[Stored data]

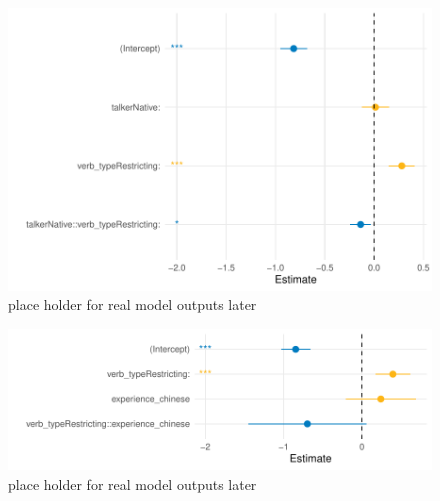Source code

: 



\begin{figure}[h]
    \centering
    \includegraphics[width=\textwidth]{figures/GLMER_base_model.pdf}
    \caption{place holder for real model outputs later}
    \label{fig:model_outputs}
\end{figure}

\begin{figure}[h]
    \centering
    \includegraphics[width=\textwidth]{figures/GLMER_accent_model.pdf}
    \caption{place holder for real model outputs later}
    \label{fig:model_outputs}
\end{figure}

*Problem to solve*: Above are the records; reproduce them exactly and leave out the pictures.

*Result of this task*:
Source code

: 



\begin{figure}[h]
    \centering
    \includegraphics[width=\textwidth]{figures/GLMER_base_model.pdf}
    \caption{place holder for real model outputs later}
    \label{fig:model_outputs}
\end{figure}

\begin{figure}[h]
    \centering
    \includegraphics[width=\textwidth]{figures/GLMER_accent_model.pdf}
    \caption{place holder for real model outputs later}
    \label{fig:model_outputs}
\end{figure}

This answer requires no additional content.